Initially the menu works correctly until you access one of the Playlists, either the “Play All” or the “Loop All”. Once you click on one of those, they will work correctly until you attempt to return to the menu. After returning to the menu, everything gets messed up. The 1st button (which links directly to a video) plays the wrong video, the “Play All” and “Loop All” start from a different timeline than they are suppose to, and when clicking on the Bonus Features Menu, after the transition completes, it takes you to one of the timelines instead of the Bonus Features Menu. The programming was completely broken.
We decided to analyze the programming of the disc in BDedit to figure out why this was happening. For those of you that aren’t familiar with the Blu-ray specification, I’ll try and make it easy to understand…
So on a Blu-ray disc, there are lines of code that tell the player what video or menu to display, and the player also allows the code to store numbers in a database called “GPR’s” so that it can reference those numbers later on. GPR’s are used for a variety of purposes, such as storing which button to highlight when returning to a menu, which subtitle track you want, or even which video or menu will be played next.
Encore has a specific method for how it loads the next video (or menu). GPR3 stores the numeric value of the queued video or menu which is to play next, and GPR4 is used to activate that video at the proper time (the value of GPR3 is loaded into GPR4, and then Video #GPR4 is played).
The problem we discovered is that Encore was programming the disc to check and see if there was a value stored in GPR3 before loading any of those videos, playlists, or menus we were linking to, and if GPR3 contained a value other than zero, it would play the video in GPR3 instead of the intended video or menu. So to make that more simple to understand (hopefully), Encore is telling the player “wait, before you play the video/menu they want, check and see if there is a video in the queue, and if there is a video in the queue, play that instead”.
Needless to say, once we understood what Encore was doing, it was very easy to remove those several lines of code that checked GPR3 for a value before continuing. This had to be done for each of the buttons on the main menu, as well as the Main Menu button on the Bonus Features Menu.
If any of you would like more technical details on what we did so you can perform this fix yourself on your own project, or if you would like us to fix your project for you (service fee applies), please contact us. We may also create a tutorial if there is enough demand.

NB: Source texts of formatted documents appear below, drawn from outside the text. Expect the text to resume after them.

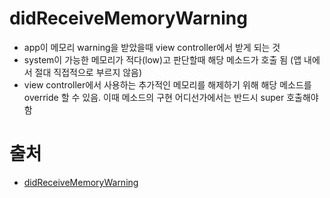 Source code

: # didReceiveMemoryWarning

- app이 메모리 warning을 받았을때 view controller에서 받게 되는 것
- system이 가능한 메모리가 적다(low)고 판단할때 해당 메소드가 호출 됨 (앱 내에서 절대 직접적으로 부르지 않음)
- view controller에서 사용하는 추가적인 메모리를 해제하기 위해 해당 메소드를 override 할 수 있음. 이때 메소드의 구현 어디선가에서는 반드시 super 호출해야함



# 출처 

- [didReceiveMemoryWarning](https://developer.apple.com/documentation/uikit/uiviewcontroller/1621409-didreceivememorywarning?preferredLanguage=occ)

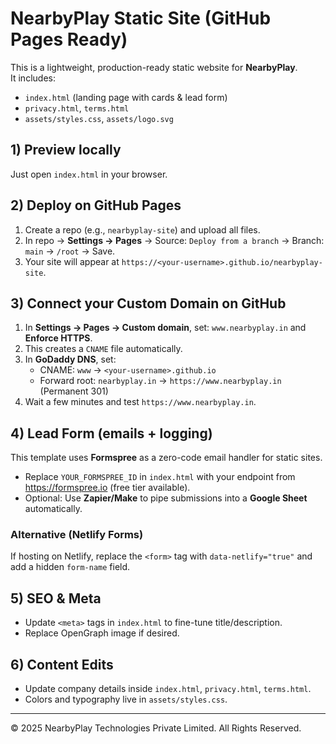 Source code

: # NearbyPlay Static Site (GitHub Pages Ready)

This is a lightweight, production-ready static website for **NearbyPlay**.  
It includes:
- `index.html` (landing page with cards & lead form)
- `privacy.html`, `terms.html`
- `assets/styles.css`, `assets/logo.svg`

## 1) Preview locally
Just open `index.html` in your browser.

## 2) Deploy on GitHub Pages
1. Create a repo (e.g., `nearbyplay-site`) and upload all files.
2. In repo → **Settings → Pages** → Source: `Deploy from a branch` → Branch: `main` → `/root` → Save.
3. Your site will appear at `https://<your-username>.github.io/nearbyplay-site`.

## 3) Connect your Custom Domain on GitHub
1. In **Settings → Pages → Custom domain**, set: `www.nearbyplay.in` and **Enforce HTTPS**.
2. This creates a `CNAME` file automatically.
3. In **GoDaddy DNS**, set:
   - CNAME: `www` → `<your-username>.github.io`
   - Forward root: `nearbyplay.in` → `https://www.nearbyplay.in` (Permanent 301)
4. Wait a few minutes and test `https://www.nearbyplay.in`.

## 4) Lead Form (emails + logging)
This template uses **Formspree** as a zero-code email handler for static sites.

- Replace `YOUR_FORMSPREE_ID` in `index.html` with your endpoint from https://formspree.io (free tier available).
- Optional: Use **Zapier/Make** to pipe submissions into a **Google Sheet** automatically.

### Alternative (Netlify Forms)
If hosting on Netlify, replace the `<form>` tag with `data-netlify="true"` and add a hidden `form-name` field.

## 5) SEO & Meta
- Update `<meta>` tags in `index.html` to fine-tune title/description.
- Replace OpenGraph image if desired.

## 6) Content Edits
- Update company details inside `index.html`, `privacy.html`, `terms.html`.
- Colors and typography live in `assets/styles.css`.

---

© 2025 NearbyPlay Technologies Private Limited. All Rights Reserved.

Would definitely be interested in learning how to fix this issue…I just had a client report this issue with their blu-ray disc and I don’t have a clue how to fix the GPR values. Any assistance you can provide would be wonderful…and I’m also interested in knowing how much you charge for authoring services. Thanks!
Hi,
Would love to get a document detailing the steps and can u fix these issues in your templates that I am going to purchase. Also do you have any new templates that is in pipeline.
THanks
Satish
Satish,
This bug has nothing to do with our templates. It is an Encore bug we discovered while authoring a disc. We just so happen to be using one of our templates when the problem was discovered.
Hi Jon,
Could you send us the information that you used to solve that problem.
Thanks,
Melvin
Hi Jon,
can you create a tutorial for us to learn how to do this.
Thanks,
It is very technical and hard to explain in detail. Each button on the menu takes you to a movie object (sequence of code) which plays the transition and then the actual video or menu linked to. You must locate each of those movie objects for each button, and remove the lines of code outlined in the blog post graphic. Each project is different in how it is programmed, based on the number of total videos, menus, etc, so I am unable to explain specifically which movie objects to modify.